• **What you need to do**
From the line that includes "b) Licença por interrupção de gravidez;" to the last line of the records, inclusive, repeat each line exactly.
══════
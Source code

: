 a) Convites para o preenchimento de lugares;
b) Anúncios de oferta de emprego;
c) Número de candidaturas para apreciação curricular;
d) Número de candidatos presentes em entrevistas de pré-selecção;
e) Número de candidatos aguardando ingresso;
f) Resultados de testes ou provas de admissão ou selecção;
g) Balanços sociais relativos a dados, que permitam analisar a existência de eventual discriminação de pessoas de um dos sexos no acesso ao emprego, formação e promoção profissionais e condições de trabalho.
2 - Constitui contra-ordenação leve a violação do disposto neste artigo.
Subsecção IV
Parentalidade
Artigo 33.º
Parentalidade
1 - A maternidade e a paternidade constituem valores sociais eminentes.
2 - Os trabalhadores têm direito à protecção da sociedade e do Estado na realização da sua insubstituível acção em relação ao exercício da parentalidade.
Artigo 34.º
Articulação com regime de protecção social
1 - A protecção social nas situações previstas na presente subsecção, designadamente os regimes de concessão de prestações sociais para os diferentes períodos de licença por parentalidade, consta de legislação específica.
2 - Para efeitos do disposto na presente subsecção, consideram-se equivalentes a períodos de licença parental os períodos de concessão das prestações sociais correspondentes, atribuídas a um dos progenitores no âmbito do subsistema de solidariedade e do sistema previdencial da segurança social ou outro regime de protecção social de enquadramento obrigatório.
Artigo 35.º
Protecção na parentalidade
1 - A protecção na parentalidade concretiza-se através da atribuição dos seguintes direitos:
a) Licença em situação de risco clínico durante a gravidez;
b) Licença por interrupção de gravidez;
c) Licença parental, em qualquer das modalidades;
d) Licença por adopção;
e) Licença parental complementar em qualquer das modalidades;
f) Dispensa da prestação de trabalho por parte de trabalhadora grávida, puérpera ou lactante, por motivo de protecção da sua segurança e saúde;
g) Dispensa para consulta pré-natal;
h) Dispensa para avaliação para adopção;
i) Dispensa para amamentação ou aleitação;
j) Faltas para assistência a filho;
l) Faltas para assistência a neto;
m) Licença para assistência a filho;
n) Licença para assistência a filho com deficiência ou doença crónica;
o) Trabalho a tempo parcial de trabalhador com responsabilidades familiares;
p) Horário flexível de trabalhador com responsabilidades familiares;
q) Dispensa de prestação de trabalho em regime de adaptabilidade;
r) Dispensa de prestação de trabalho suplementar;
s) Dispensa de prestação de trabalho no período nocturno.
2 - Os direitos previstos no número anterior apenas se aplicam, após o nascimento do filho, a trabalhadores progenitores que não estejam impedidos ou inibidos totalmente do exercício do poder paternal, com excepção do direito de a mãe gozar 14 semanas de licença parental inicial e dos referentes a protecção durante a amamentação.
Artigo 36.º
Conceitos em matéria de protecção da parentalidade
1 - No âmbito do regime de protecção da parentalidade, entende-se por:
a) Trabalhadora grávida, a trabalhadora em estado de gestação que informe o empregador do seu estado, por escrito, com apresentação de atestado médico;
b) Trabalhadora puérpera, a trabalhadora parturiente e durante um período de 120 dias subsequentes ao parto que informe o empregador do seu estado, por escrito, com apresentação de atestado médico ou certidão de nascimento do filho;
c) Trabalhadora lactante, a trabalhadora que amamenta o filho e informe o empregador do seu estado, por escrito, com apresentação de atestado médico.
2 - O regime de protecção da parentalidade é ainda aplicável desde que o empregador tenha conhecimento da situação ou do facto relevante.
══════
• **Written solution**
b) Licença por interrupção de gravidez;
c) Licença parental, em qualquer das modalidades;
d) Licença por adopção;
e) Licença parental complementar em qualquer das modalidades;
f) Dispensa da prestação de trabalho por parte de trabalhadora grávida, puérpera ou lactante, por motivo de protecção da sua segurança e saúde;
g) Dispensa para consulta pré-natal;
h) Dispensa para avaliação para adopção;
i) Dispensa para amamentação ou aleitação;
j) Faltas para assistência a filho;
l) Faltas para assistência a neto;
m) Licença para assistência a filho;
n) Licença para assistência a filho com deficiência ou doença crónica;
o) Trabalho a tempo parcial de trabalhador com responsabilidades familiares;
p) Horário flexível de trabalhador com responsabilidades familiares;
q) Dispensa de prestação de trabalho em regime de adaptabilidade;
r) Dispensa de prestação de trabalho suplementar;
s) Dispensa de prestação de trabalho no período nocturno.
2 - Os direitos previstos no número anterior apenas se aplicam, após o nascimento do filho, a trabalhadores progenitores que não estejam impedidos ou inibidos totalmente do exercício do poder paternal, com excepção do direito de a mãe gozar 14 semanas de licença parental inicial e dos referentes a protecção durante a amamentação.
Artigo 36.º
Conceitos em matéria de protecção da parentalidade
1 - No âmbito do regime de protecção da parentalidade, entende-se por:
a) Trabalhadora grávida, a trabalhadora em estado de gestação que informe o empregador do seu estado, por escrito, com apresentação de atestado médico;
b) Trabalhadora puérpera, a trabalhadora parturiente e durante um período de 120 dias subsequentes ao parto que informe o empregador do seu estado, por escrito, com apresentação de atestado médico ou certidão de nascimento do filho;
c) Trabalhadora lactante, a trabalhadora que amamenta o filho e informe o empregador do seu estado, por escrito, com apresentação de atestado médico.
2 - O regime de protecção da parentalidade é ainda aplicável desde que o empregador tenha conhecimento da situação ou do facto relevante.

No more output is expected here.